-- TASK TO COMPLETE --
Copy every line from the records below that carries the word "ranks".

(Dataset records)
——
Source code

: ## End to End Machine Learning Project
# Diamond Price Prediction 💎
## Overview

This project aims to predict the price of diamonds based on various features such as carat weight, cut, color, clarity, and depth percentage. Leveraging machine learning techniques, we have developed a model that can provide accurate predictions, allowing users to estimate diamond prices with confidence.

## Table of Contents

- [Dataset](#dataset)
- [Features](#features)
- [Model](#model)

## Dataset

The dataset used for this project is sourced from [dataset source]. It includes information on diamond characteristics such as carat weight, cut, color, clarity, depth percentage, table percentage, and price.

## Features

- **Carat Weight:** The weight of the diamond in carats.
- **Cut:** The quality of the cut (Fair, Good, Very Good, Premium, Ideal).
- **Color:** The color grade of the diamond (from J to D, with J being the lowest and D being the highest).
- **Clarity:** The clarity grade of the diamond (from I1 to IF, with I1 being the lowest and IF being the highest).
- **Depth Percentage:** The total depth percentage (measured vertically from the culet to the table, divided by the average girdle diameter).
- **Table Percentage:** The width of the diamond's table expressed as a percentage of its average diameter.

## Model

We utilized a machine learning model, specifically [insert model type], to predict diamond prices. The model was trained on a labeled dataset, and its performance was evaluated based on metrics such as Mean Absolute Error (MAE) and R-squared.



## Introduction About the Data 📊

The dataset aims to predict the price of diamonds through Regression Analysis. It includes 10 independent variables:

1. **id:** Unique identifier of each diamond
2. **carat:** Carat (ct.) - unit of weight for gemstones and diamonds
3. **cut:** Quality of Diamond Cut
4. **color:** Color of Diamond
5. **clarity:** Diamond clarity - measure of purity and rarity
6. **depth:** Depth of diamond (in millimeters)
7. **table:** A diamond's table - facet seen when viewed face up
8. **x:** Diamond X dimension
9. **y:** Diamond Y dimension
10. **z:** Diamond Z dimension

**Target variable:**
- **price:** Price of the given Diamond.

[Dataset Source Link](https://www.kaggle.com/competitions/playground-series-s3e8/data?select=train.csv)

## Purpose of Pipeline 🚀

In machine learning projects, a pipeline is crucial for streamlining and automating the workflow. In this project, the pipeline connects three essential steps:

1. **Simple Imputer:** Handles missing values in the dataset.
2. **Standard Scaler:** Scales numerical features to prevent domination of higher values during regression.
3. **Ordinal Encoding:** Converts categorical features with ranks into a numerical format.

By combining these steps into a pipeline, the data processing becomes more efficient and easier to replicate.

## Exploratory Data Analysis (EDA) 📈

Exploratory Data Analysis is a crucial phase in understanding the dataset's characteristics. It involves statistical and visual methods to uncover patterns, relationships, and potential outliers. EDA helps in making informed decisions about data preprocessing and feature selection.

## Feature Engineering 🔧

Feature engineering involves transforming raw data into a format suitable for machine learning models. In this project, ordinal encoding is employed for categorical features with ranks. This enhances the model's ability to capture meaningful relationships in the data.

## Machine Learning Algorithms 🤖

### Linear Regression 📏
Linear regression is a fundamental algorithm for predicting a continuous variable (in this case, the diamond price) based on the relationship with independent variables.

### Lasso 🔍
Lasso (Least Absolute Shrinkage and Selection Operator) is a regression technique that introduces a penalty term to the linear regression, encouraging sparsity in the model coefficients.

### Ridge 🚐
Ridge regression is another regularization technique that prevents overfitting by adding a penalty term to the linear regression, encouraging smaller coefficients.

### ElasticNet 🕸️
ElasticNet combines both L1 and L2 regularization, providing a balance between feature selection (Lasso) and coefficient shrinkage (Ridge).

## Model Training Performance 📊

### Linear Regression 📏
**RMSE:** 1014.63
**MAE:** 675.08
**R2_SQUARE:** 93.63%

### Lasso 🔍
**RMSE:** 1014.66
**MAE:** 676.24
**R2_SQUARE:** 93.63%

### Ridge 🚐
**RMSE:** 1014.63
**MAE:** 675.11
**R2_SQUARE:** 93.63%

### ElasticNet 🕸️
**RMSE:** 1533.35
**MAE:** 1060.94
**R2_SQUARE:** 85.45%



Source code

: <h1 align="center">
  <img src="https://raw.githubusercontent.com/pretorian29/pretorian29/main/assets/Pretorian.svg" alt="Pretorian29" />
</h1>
——
-- THE ANSWER --
3. **Ordinal Encoding:** Converts categorical features with ranks into a numerical format.
Feature engineering involves transforming raw data into a format suitable for machine learning models. In this project, ordinal encoding is employed for categorical features with ranks. This enhances the model's ability to capture meaningful relationships in the data.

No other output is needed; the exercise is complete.